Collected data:
*** Begin section ***

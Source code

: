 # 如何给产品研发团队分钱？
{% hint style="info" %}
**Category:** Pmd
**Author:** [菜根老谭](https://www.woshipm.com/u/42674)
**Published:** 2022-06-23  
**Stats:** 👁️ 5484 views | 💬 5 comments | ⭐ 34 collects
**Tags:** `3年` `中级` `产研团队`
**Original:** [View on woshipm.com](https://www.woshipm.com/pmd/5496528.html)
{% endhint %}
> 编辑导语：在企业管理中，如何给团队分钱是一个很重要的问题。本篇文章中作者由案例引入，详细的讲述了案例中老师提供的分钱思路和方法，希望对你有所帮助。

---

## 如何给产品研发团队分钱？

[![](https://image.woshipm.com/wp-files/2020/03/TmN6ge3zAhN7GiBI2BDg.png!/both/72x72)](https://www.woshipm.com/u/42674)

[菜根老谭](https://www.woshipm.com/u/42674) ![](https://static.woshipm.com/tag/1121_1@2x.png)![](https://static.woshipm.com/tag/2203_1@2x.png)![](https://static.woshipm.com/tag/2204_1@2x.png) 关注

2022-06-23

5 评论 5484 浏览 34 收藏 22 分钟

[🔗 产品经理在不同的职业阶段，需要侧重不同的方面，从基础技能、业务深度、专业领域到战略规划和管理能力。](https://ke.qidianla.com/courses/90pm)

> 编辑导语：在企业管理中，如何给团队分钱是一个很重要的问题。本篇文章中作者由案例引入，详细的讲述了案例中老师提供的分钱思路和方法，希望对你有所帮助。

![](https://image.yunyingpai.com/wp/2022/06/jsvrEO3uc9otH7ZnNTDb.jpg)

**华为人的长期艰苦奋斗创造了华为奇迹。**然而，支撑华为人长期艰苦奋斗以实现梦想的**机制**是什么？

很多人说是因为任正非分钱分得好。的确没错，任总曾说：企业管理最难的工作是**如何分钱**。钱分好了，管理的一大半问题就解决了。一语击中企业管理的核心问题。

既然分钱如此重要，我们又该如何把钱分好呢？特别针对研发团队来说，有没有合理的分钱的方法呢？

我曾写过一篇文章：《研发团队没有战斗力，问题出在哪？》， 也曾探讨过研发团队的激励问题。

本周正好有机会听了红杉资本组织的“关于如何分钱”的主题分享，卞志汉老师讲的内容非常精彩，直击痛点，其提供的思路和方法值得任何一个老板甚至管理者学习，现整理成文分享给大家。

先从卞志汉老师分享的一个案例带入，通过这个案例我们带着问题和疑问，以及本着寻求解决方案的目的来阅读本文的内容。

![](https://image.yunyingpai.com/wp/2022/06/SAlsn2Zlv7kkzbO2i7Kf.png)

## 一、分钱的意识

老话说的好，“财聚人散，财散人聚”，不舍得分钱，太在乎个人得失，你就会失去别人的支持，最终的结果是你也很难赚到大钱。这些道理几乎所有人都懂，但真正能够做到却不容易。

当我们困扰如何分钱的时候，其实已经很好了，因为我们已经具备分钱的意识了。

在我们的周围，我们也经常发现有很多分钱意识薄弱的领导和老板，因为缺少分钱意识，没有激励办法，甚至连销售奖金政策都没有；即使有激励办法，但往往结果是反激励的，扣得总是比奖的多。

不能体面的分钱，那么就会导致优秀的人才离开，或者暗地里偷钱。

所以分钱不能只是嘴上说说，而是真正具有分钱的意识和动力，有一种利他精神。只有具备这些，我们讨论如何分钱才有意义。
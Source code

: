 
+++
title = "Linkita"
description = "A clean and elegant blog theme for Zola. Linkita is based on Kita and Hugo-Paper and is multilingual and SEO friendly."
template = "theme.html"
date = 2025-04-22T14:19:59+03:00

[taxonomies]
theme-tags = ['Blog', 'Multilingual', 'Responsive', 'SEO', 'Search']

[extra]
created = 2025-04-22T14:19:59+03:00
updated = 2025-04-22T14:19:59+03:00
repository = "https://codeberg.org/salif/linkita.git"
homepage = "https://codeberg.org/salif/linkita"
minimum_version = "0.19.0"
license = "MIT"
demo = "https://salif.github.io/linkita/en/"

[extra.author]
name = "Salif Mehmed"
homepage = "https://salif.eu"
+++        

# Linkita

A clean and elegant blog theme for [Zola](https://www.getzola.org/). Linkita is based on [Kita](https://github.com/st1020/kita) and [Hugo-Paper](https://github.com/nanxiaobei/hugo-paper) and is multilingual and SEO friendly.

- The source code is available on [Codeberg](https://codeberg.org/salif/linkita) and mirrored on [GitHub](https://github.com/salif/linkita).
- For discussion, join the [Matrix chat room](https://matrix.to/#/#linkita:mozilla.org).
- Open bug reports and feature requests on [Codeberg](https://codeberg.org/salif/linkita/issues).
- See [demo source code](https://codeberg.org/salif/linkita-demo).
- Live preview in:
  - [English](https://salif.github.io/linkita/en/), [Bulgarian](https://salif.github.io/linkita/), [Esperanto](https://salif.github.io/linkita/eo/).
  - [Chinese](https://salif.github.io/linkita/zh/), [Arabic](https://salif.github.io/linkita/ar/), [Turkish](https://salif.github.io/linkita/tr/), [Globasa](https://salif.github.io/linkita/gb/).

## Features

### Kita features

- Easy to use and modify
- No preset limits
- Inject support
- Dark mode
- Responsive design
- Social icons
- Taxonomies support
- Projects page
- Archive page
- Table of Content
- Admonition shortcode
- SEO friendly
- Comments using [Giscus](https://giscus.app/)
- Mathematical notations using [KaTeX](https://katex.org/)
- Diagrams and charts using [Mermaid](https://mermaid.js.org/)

*** End section ***

What the task requires: Give back every line from the beginning of the records through the line holding "本周正好有机会听了红杉资本组", exactly as it reads, and leave out the rest.

Problem solution:
Source code

: # 如何给产品研发团队分钱？
{% hint style="info" %}
**Category:** Pmd
**Author:** [菜根老谭](https://www.woshipm.com/u/42674)
**Published:** 2022-06-23  
**Stats:** 👁️ 5484 views | 💬 5 comments | ⭐ 34 collects
**Tags:** `3年` `中级` `产研团队`
**Original:** [View on woshipm.com](https://www.woshipm.com/pmd/5496528.html)
{% endhint %}
> 编辑导语：在企业管理中，如何给团队分钱是一个很重要的问题。本篇文章中作者由案例引入，详细的讲述了案例中老师提供的分钱思路和方法，希望对你有所帮助。

---

## 如何给产品研发团队分钱？

[![](https://image.woshipm.com/wp-files/2020/03/TmN6ge3zAhN7GiBI2BDg.png!/both/72x72)](https://www.woshipm.com/u/42674)

[菜根老谭](https://www.woshipm.com/u/42674) ![](https://static.woshipm.com/tag/1121_1@2x.png)![](https://static.woshipm.com/tag/2203_1@2x.png)![](https://static.woshipm.com/tag/2204_1@2x.png) 关注

2022-06-23

5 评论 5484 浏览 34 收藏 22 分钟

[🔗 产品经理在不同的职业阶段，需要侧重不同的方面，从基础技能、业务深度、专业领域到战略规划和管理能力。](https://ke.qidianla.com/courses/90pm)

> 编辑导语：在企业管理中，如何给团队分钱是一个很重要的问题。本篇文章中作者由案例引入，详细的讲述了案例中老师提供的分钱思路和方法，希望对你有所帮助。

![](https://image.yunyingpai.com/wp/2022/06/jsvrEO3uc9otH7ZnNTDb.jpg)

**华为人的长期艰苦奋斗创造了华为奇迹。**然而，支撑华为人长期艰苦奋斗以实现梦想的**机制**是什么？

很多人说是因为任正非分钱分得好。的确没错，任总曾说：企业管理最难的工作是**如何分钱**。钱分好了，管理的一大半问题就解决了。一语击中企业管理的核心问题。

既然分钱如此重要，我们又该如何把钱分好呢？特别针对研发团队来说，有没有合理的分钱的方法呢？

我曾写过一篇文章：《研发团队没有战斗力，问题出在哪？》， 也曾探讨过研发团队的激励问题。

本周正好有机会听了红杉资本组织的“关于如何分钱”的主题分享，卞志汉老师讲的内容非常精彩，直击痛点，其提供的思路和方法值得任何一个老板甚至管理者学习，现整理成文分享给大家。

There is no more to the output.